- _WHAT IS EXPECTED_
Each line of the records containing "manage" is to be copied out and returned.

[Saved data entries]
____________
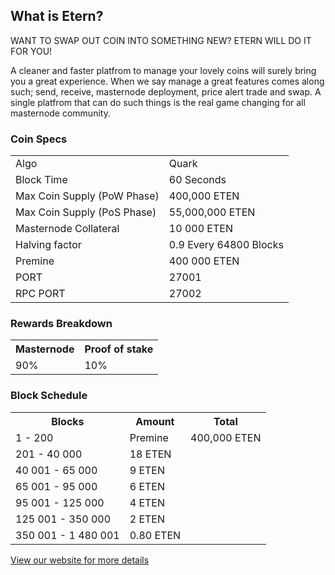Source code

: <h2>What is Etern?</h2>
<p>

</p>
<p>

WANT TO SWAP OUT COIN INTO SOMETHING NEW? ETERN WILL DO IT FOR YOU!

A cleaner and faster platfrom to manage your lovely coins will surely bring you a great experience.
When we say manage a great features comes along such; send, receive, masternode deployment, price alert
trade and swap. A single platfrom that can do such things is the real game changing for all masternode
community.

</p>
<h3>Coin Specs</h3>
<table>
<tbody><tr><td>Algo</td><td>Quark</td></tr>
<tr><td>Block Time</td><td>60 Seconds</td></tr>
<tr><td>Max Coin Supply (PoW Phase)</td><td>400,000 ETEN</td></tr>
<tr><td>Max Coin Supply (PoS Phase)</td><td>55,000,000 ETEN</td></tr>
<tr><td>Masternode Collateral</td><td>10 000 ETEN</td></tr>
<tr><td>Halving factor</td><td>0.9 Every 64800 Blocks</td></tr>
<tr><td>Premine</td><td>400 000 ETEN</td></tr>
<tr><td>PORT</td><td>27001</td></tr>
<tr><td>RPC PORT</td><td>27002</td></tr>
</tbody></table>
<h3>Rewards Breakdown</h3>
<table>
<tbody><tr><th>Masternode</th><th>Proof of stake</th></tr>
<tr><td>90%</td><td>10%</td></tr>
</tbody></table>
<h3>Block Schedule</h3>
<table>
<tbody><tr><th>Blocks</th><th>Amount</th><th>Total</th></tr>
<tr><td>1 - 200</td><td>Premine</td><td>400,000 ETEN</td></tr>
<tr><td>201 - 40 000</td><td>18 ETEN</td></tr>
<tr><td>40 001 - 65 000</td><td>9 ETEN</td></tr>
<tr><td>65 001 - 95 000</td><td>6 ETEN</td></tr>
<tr><td>95 001 - 125 000</td><td>4 ETEN</td></tr>
<tr><td>125 001 - 350 000</td><td>2 ETEN</td></tr>
<tr><td>350 001 - 1 480 001</td><td>0.80 ETEN</td></tr>
</tbody></table>

<a href="https://eterncoin.com" title="Etern Website" target="_blank">View our website for more details</a>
____________
- _SOLUTION TO THIS TASK_
A cleaner and faster platfrom to manage your lovely coins will surely bring you a great experience.
When we say manage a great features comes along such; send, receive, masternode deployment, price alert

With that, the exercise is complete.